Perspective Is Everything
Understanding that perspective changes how we experience the world around us can help with living a happier, more productive life.
What is perspective?
Perspective is “a particular way of viewing things that depends on one’s experience and personality.” Perspective also means “the ability to consider things in relation to one another accurately and fairly.”
What does perspective mean to the paralysis community?
As individuals, our perspective is shaped by our family, friends, and upbringing. Additionally, where we live, cultural influences, and societal influences play an important role. But most importantly, our CHOICES have the biggest impact on an individual’s perspective. Our CHOICES impact how we view and experience what is in front of us.
In simple terms, perspective depends on where you are sitting, looking, or how you view the world around you.
For example, take the following photos:
If you only choose to see just half of this photo your perspective is limited to the upper half.
If you choose to see just half of this photo your perspective is limited to the bottom half.
If you choose to see the whole picture your perspective is no longer limited.
The full picture of what is in front of you tells a more complete story.
What does a person’s pre-injury and post-injury life teach us about perspective?
Before your injury, life was full of small, medium, and large frustrations. Your perspective impacted how you felt when you had to take out the trash or do the dishes when you were tired. Everyday tasks and situations came with different levels of frustration.
After your injury, approaching everyday tasks can create new and different frustrations that previously did not exist. But if you could travel back in time with your current disability perspective and could live your previous able-bodied lifestyle, all of your previous frustrations would be much different (likely lessened) because of your new disability perspective.
Our perspectives can lessen frustrations and make everyday life easier.
This remains true with your disability. The difference between a paraplegic lifestyle and frustrations, are much different than those of a quadriplegic lifestyle and frustrations.

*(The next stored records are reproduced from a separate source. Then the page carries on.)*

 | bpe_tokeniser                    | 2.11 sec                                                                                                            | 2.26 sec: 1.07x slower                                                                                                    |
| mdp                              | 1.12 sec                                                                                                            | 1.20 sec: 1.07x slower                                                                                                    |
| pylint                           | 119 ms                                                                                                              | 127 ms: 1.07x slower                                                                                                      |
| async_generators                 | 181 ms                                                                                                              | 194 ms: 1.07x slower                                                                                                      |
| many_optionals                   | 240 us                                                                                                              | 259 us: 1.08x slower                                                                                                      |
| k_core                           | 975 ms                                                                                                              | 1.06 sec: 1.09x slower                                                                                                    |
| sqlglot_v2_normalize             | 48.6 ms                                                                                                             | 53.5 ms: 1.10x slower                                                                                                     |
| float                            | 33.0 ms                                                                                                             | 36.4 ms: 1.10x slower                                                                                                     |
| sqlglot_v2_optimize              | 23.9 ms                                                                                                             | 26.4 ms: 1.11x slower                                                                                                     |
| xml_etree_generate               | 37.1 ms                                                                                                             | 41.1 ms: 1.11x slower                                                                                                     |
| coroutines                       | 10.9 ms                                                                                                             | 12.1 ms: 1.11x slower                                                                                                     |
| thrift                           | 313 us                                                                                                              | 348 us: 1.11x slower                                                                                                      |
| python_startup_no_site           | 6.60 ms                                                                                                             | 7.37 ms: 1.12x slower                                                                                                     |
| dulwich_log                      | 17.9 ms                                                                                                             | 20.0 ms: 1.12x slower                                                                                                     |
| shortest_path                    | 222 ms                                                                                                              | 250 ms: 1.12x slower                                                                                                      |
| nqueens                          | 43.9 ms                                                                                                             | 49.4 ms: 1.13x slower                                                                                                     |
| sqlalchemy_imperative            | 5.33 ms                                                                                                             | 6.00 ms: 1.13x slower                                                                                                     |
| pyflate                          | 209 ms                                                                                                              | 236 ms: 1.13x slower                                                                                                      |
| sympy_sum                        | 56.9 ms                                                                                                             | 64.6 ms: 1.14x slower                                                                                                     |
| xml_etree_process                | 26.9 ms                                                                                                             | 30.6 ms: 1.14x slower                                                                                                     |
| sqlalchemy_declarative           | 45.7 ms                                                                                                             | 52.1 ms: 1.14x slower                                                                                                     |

Somebody else will always have it worse than you, and if you could put yourself in their shoes (or wheelchair), your current frustrations would be changed.

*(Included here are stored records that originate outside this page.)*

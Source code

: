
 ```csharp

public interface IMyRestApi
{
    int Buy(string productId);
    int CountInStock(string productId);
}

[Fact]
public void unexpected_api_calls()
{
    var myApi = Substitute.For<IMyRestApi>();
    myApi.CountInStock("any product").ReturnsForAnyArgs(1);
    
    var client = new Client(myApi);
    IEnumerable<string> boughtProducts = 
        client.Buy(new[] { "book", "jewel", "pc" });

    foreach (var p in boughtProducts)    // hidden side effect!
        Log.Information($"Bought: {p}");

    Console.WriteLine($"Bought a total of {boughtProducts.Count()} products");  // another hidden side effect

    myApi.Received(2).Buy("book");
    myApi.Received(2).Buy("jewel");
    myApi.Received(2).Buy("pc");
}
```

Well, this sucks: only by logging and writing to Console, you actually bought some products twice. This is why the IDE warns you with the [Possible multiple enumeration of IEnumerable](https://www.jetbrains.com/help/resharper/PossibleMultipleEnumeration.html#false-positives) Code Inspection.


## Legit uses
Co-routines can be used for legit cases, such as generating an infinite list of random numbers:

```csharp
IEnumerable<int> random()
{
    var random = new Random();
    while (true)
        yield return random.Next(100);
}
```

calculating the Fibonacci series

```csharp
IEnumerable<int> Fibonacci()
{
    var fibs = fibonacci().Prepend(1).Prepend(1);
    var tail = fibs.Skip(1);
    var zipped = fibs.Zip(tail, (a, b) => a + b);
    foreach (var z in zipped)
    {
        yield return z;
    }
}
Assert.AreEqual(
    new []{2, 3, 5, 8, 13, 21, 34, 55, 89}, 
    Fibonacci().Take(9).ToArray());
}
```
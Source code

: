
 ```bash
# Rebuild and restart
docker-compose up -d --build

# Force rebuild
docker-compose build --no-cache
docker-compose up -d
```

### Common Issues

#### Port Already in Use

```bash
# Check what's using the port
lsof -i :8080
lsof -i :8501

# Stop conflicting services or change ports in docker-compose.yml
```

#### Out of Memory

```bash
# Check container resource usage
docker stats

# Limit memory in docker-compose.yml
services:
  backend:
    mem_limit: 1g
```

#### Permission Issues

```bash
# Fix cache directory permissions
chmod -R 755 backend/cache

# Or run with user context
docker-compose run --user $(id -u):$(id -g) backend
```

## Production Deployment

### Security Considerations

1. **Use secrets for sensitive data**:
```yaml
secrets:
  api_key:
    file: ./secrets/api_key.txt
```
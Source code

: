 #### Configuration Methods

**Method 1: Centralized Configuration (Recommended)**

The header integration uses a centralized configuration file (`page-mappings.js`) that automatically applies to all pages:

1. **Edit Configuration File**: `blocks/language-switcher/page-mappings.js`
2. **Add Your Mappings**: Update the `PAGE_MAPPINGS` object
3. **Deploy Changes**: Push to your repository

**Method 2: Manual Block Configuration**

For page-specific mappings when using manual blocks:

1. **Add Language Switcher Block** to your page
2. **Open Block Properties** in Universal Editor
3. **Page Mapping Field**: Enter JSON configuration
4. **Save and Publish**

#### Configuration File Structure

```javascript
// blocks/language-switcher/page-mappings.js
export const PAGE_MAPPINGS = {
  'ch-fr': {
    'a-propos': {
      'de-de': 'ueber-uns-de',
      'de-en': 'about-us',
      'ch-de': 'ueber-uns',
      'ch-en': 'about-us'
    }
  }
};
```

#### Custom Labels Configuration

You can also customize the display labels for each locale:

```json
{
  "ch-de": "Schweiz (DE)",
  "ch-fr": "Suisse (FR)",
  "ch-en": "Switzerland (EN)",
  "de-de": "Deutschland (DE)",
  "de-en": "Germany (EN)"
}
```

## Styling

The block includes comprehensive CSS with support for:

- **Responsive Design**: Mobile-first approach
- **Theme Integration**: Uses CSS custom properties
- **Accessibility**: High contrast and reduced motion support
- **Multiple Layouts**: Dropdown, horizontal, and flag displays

Understanding that things could always be worse helps shape perspective and lessen the frustration of everyday tasks and situations as well.
Using perspective to feel like you are moving downhill rather than uphill:
If you CHOOSE to approach challenges with a perspective where frustration can be lessened or completely removed, then the everyday tasks you face will transform into fun, or at the very least, easier tasks. How we perceive everyday tasks impacts if they feel like a constant uphill battle or a more enjoyable downhill experience.